> [Your assignment]:
Lines with the word "based" are the ones wanted. Copy each of them from the entries below.

Start of Block

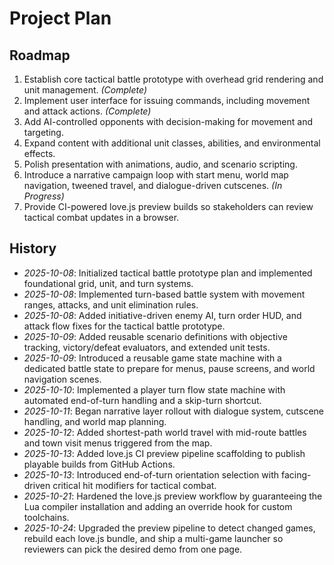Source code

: # Project Plan

## Roadmap

1. Establish core tactical battle prototype with overhead grid rendering and unit management. *(Complete)*
2. Implement user interface for issuing commands, including movement and attack actions. *(Complete)*
3. Add AI-controlled opponents with decision-making for movement and targeting.
4. Expand content with additional unit classes, abilities, and environmental effects.
5. Polish presentation with animations, audio, and scenario scripting.
6. Introduce a narrative campaign loop with start menu, world map navigation, tweened travel, and dialogue-driven cutscenes. *(In Progress)*
7. Provide CI-powered love.js preview builds so stakeholders can review tactical combat updates in a browser.

## History

- *2025-10-08*: Initialized tactical battle prototype plan and implemented foundational grid, unit, and turn systems.
- *2025-10-08*: Implemented turn-based battle system with movement ranges, attacks, and unit elimination rules.
- *2025-10-08*: Added initiative-driven enemy AI, turn order HUD, and attack flow fixes for the tactical battle prototype.
- *2025-10-09*: Added reusable scenario definitions with objective tracking, victory/defeat evaluators, and extended unit tests.
- *2025-10-09*: Introduced a reusable game state machine with a dedicated battle state to prepare for menus, pause screens, and world navigation scenes.
- *2025-10-10*: Implemented a player turn flow state machine with automated end-of-turn handling and a skip-turn shortcut.
- *2025-10-11*: Began narrative layer rollout with dialogue system, cutscene handling, and world map planning.
- *2025-10-12*: Added shortest-path world travel with mid-route battles and town visit menus triggered from the map.
- *2025-10-13*: Added love.js CI preview pipeline scaffolding to publish playable builds from GitHub Actions.
- *2025-10-13*: Introduced end-of-turn orientation selection with facing-driven critical hit modifiers for tactical combat.
- *2025-10-21*: Hardened the love.js preview workflow by guaranteeing the Lua compiler installation and adding an override hook for custom toolchains.
- *2025-10-24*: Upgraded the preview pipeline to detect changed games, rebuild each love.js bundle, and ship a multi-game launcher so reviewers can pick the desired demo from one page.
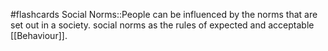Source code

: #flashcards 
Social Norms::People can be influenced by the norms that are set out in a society. social norms as the rules of expected and acceptable [[Behaviour]].
<!--SR:!2023-11-07,3,250-->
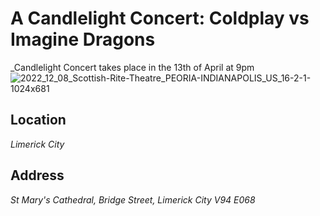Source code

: # A Candlelight Concert: Coldplay vs Imagine Dragons
_Candlelight Concert takes place in the 13th of April at 9pm
![2022_12_08_Scottish-Rite-Theatre_PEORIA-INDIANAPOLIS_US_16-2-1-1024x681](https://github.com/Fazlahmad-Saay/Fazlahmad.Github.ie/assets/166664881/58d84c32-6858-4e71-8193-5b104d96dbd3)
## Location 
_Limerick City_
## Address
_St Mary's Cathedral, Bridge Street, Limerick City V94 E068_
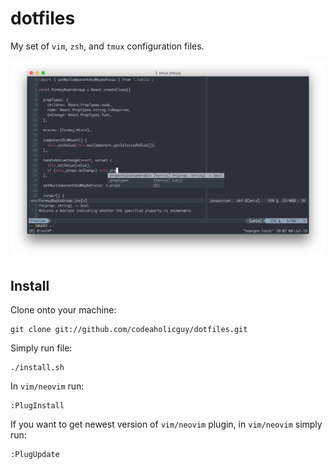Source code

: # dotfiles
My set of `vim`, `zsh`, and `tmux` configuration files.

![Screenshot](screenshot.png)

Install
-------

Clone onto your machine:

    git clone git://github.com/codeaholicguy/dotfiles.git

Simply run file:

    ./install.sh

In `vim/neovim` run:

    :PlugInstall

If you want to get newest version of `vim/neovim` plugin, in `vim/neovim` simply run:

    :PlugUpdate
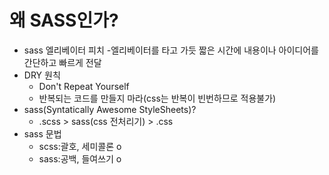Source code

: # 왜 SASS인가?
- sass 엘리베이터 피치
  -엘리베이터를 타고 가듯  짧은 시간에 내용이나 아이디어를 간단하고 빠르게 전달
- DRY 원칙
  - Don't Repeat Yourself
  - 반복되는 코드를 만들지 마라(css는 반복이 빈번하므로 적용불가)
- sass(Syntatically Awesome StyleSheets)?
  - .scss > sass(css 전처리기) > .css
- sass 문법
  - scss:괄호, 세미콜론 o
  - sass:공백, 들여쓰기 o

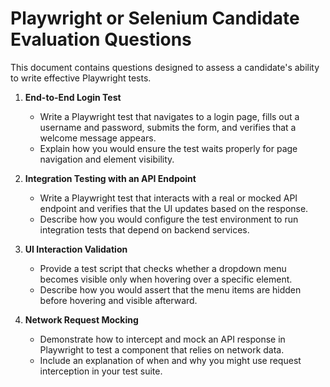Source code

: # Playwright or Selenium Candidate Evaluation Questions

This document contains questions designed to assess a candidate's ability to write effective Playwright tests.

1. **End-to-End Login Test**

   - Write a Playwright test that navigates to a login page, fills out a username and password, submits the form, and verifies that a welcome message appears.
   - Explain how you would ensure the test waits properly for page navigation and element visibility.

2. **Integration Testing with an API Endpoint**

   - Write a Playwright test that interacts with a real or mocked API endpoint and verifies that the UI updates based on the response.
   - Describe how you would configure the test environment to run integration tests that depend on backend services.

3. **UI Interaction Validation**

   - Provide a test script that checks whether a dropdown menu becomes visible only when hovering over a specific element.
   - Describe how you would assert that the menu items are hidden before hovering and visible afterward.

4. **Network Request Mocking**
   - Demonstrate how to intercept and mock an API response in Playwright to test a component that relies on network data.
   - Include an explanation of when and why you might use request interception in your test suite.
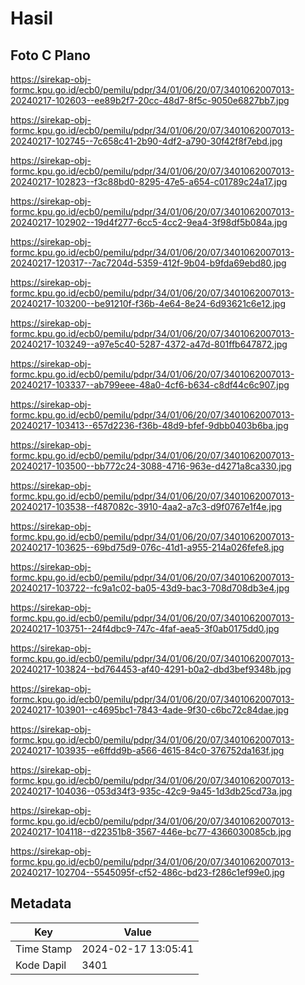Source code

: # Hasil

## Foto C Plano

https://sirekap-obj-formc.kpu.go.id/ecb0/pemilu/pdpr/34/01/06/20/07/3401062007013-20240217-102603--ee89b2f7-20cc-48d7-8f5c-9050e6827bb7.jpg

https://sirekap-obj-formc.kpu.go.id/ecb0/pemilu/pdpr/34/01/06/20/07/3401062007013-20240217-102745--7c658c41-2b90-4df2-a790-30f42f8f7ebd.jpg

https://sirekap-obj-formc.kpu.go.id/ecb0/pemilu/pdpr/34/01/06/20/07/3401062007013-20240217-102823--f3c88bd0-8295-47e5-a654-c01789c24a17.jpg

https://sirekap-obj-formc.kpu.go.id/ecb0/pemilu/pdpr/34/01/06/20/07/3401062007013-20240217-102902--19d4f277-6cc5-4cc2-9ea4-3f98df5b084a.jpg

https://sirekap-obj-formc.kpu.go.id/ecb0/pemilu/pdpr/34/01/06/20/07/3401062007013-20240217-120317--7ac7204d-5359-412f-9b04-b9fda69ebd80.jpg

https://sirekap-obj-formc.kpu.go.id/ecb0/pemilu/pdpr/34/01/06/20/07/3401062007013-20240217-103200--be91210f-f36b-4e64-8e24-6d93621c6e12.jpg

https://sirekap-obj-formc.kpu.go.id/ecb0/pemilu/pdpr/34/01/06/20/07/3401062007013-20240217-103249--a97e5c40-5287-4372-a47d-801ffb647872.jpg

https://sirekap-obj-formc.kpu.go.id/ecb0/pemilu/pdpr/34/01/06/20/07/3401062007013-20240217-103337--ab799eee-48a0-4cf6-b634-c8df44c6c907.jpg

https://sirekap-obj-formc.kpu.go.id/ecb0/pemilu/pdpr/34/01/06/20/07/3401062007013-20240217-103413--657d2236-f36b-48d9-bfef-9dbb0403b6ba.jpg

https://sirekap-obj-formc.kpu.go.id/ecb0/pemilu/pdpr/34/01/06/20/07/3401062007013-20240217-103500--bb772c24-3088-4716-963e-d4271a8ca330.jpg

https://sirekap-obj-formc.kpu.go.id/ecb0/pemilu/pdpr/34/01/06/20/07/3401062007013-20240217-103538--f487082c-3910-4aa2-a7c3-d9f0767e1f4e.jpg

https://sirekap-obj-formc.kpu.go.id/ecb0/pemilu/pdpr/34/01/06/20/07/3401062007013-20240217-103625--69bd75d9-076c-41d1-a955-214a026fefe8.jpg

https://sirekap-obj-formc.kpu.go.id/ecb0/pemilu/pdpr/34/01/06/20/07/3401062007013-20240217-103722--fc9a1c02-ba05-43d9-bac3-708d708db3e4.jpg

https://sirekap-obj-formc.kpu.go.id/ecb0/pemilu/pdpr/34/01/06/20/07/3401062007013-20240217-103751--24f4dbc9-747c-4faf-aea5-3f0ab0175dd0.jpg

https://sirekap-obj-formc.kpu.go.id/ecb0/pemilu/pdpr/34/01/06/20/07/3401062007013-20240217-103824--bd764453-af40-4291-b0a2-dbd3bef9348b.jpg

https://sirekap-obj-formc.kpu.go.id/ecb0/pemilu/pdpr/34/01/06/20/07/3401062007013-20240217-103901--c4695bc1-7843-4ade-9f30-c6bc72c84dae.jpg

https://sirekap-obj-formc.kpu.go.id/ecb0/pemilu/pdpr/34/01/06/20/07/3401062007013-20240217-103935--e6ffdd9b-a566-4615-84c0-376752da163f.jpg

https://sirekap-obj-formc.kpu.go.id/ecb0/pemilu/pdpr/34/01/06/20/07/3401062007013-20240217-104036--053d34f3-935c-42c9-9a45-1d3db25cd73a.jpg

https://sirekap-obj-formc.kpu.go.id/ecb0/pemilu/pdpr/34/01/06/20/07/3401062007013-20240217-104118--d22351b8-3567-446e-bc77-4366030085cb.jpg

https://sirekap-obj-formc.kpu.go.id/ecb0/pemilu/pdpr/34/01/06/20/07/3401062007013-20240217-102704--5545095f-cf52-486c-bd23-f286c1ef99e0.jpg


## Metadata

| Key        | Value               |
| ---------- | ------------------- |
| Time Stamp | 2024-02-17 13:05:41 |
| Kode Dapil | 3401                |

End of Block

> [Response area]:
- *2025-10-08*: Implemented turn-based battle system with movement ranges, attacks, and unit elimination rules.
   - Write a Playwright test that interacts with a real or mocked API endpoint and verifies that the UI updates based on the response.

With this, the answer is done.